His first inclination was to go to the substation and warn Woch. Stefan’s promise meant nothing if honoring it would expose the operator to danger, but he knew immediately that he would not go. Who would he warn Woch about? Marglewski? Ridiculous. Tell him that weapons were hidden in the woods? If it was true, Woch would know more about it than he would.

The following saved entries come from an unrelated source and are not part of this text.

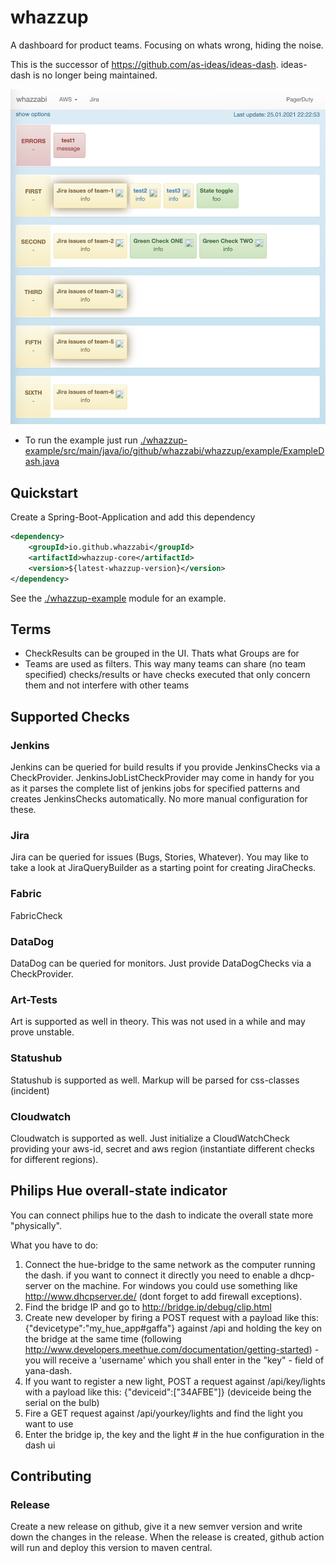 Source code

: # whazzup
A dashboard for product teams. Focusing on whats wrong, hiding the noise. 

This is the successor of https://github.com/as-ideas/ideas-dash. ideas-dash is no longer being maintained.

![Example Screenshot](doc/example-dash-screenshot.png)

* To run the example just run [./whazzup-example/src/main/java/io/github/whazzabi/whazzup/example/ExampleDash.java]()

## Quickstart
Create a Spring-Boot-Application and add this dependency

```xml
<dependency>
    <groupId>io.github.whazzabi</groupId>
    <artifactId>whazzup-core</artifactId>
    <version>${latest-whazzup-version}</version>
</dependency>
```

See the [./whazzup-example]() module for an example.

## Terms
* CheckResults can be grouped in the UI. Thats what Groups are for
* Teams are used as filters. This way many teams can share (no team specified) checks/results or have checks executed that only concern them and not interfere with other teams

## Supported Checks
### Jenkins
Jenkins can be queried for build results if you provide JenkinsChecks via a CheckProvider. JenkinsJobListCheckProvider may come in handy for you as it parses the complete list of jenkins jobs for specified patterns and creates JenkinsChecks automatically.
No more manual configuration for these.

### Jira
Jira can be queried for issues (Bugs, Stories, Whatever). You may like to take a look at JiraQueryBuilder as a starting point for creating JiraChecks.

### Fabric
FabricCheck

### DataDog
DataDog can be queried for monitors. Just provide DataDogChecks via a CheckProvider.

### Art-Tests
Art is supported as well in theory. This was not used in a while and may prove unstable.

### Statushub
Statushub is supported as well. Markup will be parsed for css-classes (incident)

### Cloudwatch
Cloudwatch is supported as well. Just initialize a CloudWatchCheck providing your aws-id, secret and aws region (instantiate different checks for different regions).

## Philips Hue overall-state indicator
You can connect philips hue to the dash to indicate the overall state more "physically".

What you have to do:

1. Connect the hue-bridge to the same network as the computer running the dash. if you want to connect it directly you need to enable a dhcp-server on the machine.
For windows you could use something like http://www.dhcpserver.de/ (dont forget to add firewall exceptions).
1. Find the bridge IP and go to http://bridge.ip/debug/clip.html
1. Create new developer by firing a POST request with a payload like this: {"devicetype":"my_hue_app#gaffa"} against /api and holding the key on the bridge at the same time (following http://www.developers.meethue.com/documentation/getting-started) - you will receive a 'username' which you shall enter in the "key" - field of yana-dash.
1. If you want to register a new light, POST a request against /api/key/lights with a payload like this: {"deviceid":["34AFBE"]} 
(deviceide being the serial on the bulb)
1. Fire a GET request against /api/yourkey/lights and find the light you want to use
1. Enter the bridge ip, the key and the light # in the hue configuration in the dash ui


## Contributing

### Release

Create a new release on github, give it a new semver version and write down the changes in the release.
When the release is created, github action will run and deploy this version to maven central.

He spent several days concocting increasingly elaborate ways of warning Woch to be careful: an anonymous note, another nocturnal meeting, but none of it made sense. In the end he did nothing. He did not go back to the substation, feeling an obligation to Woch not to, but he did begin to wander in its vicinity again. On his way out early one morning, he saw Joseph on one of the highest hilltops. The nurse was sitting motionless on the grass, as if absorbed by the picturesque view, but nothing Stefan knew about him indicated any weakness for the beauties of nature. Stefan watched him covertly for a while and then, seeing nothing interesting, turned back. He was already close to the hospital when it occurred to him that Joseph might be Marglewski’s informant. After all, the man hung around with the peasants, and a village had no secrets. Besides, he worked on Marglewski’s ward, and the skeletal doctor might have taken him into his confidence in that acid way of his. But what could Joseph have to do with the London government? It made no sense; the details did not fit together into any sort of structure. Stefan again felt the urge to warn Woch. But every time he imagined an actual conversation with the operator, he lost his nerve.

In the meantime, something new was happening in the hospital. The apartment next to Stefan’s room, previously empty, was to receive a new occupant in the person of Professor Romuald Łądkowski, a former university dean. This scholar, known far beyond the borders of Poland for his research in electroencephalography, had headed his university’s psychiatric clinic for eight years before being ousted by the Germans. Now he was coming—unofficially—to the asylum as Pajączkowski’s guest. The director himself had driven to the station several times, serving as guard of honor for successive shipments of the professor’s baggage, Łądkowski was due in two days. Joseph flew up and down the stairs, gasping for breath, carrying a ladder, a rod, a worn carpet.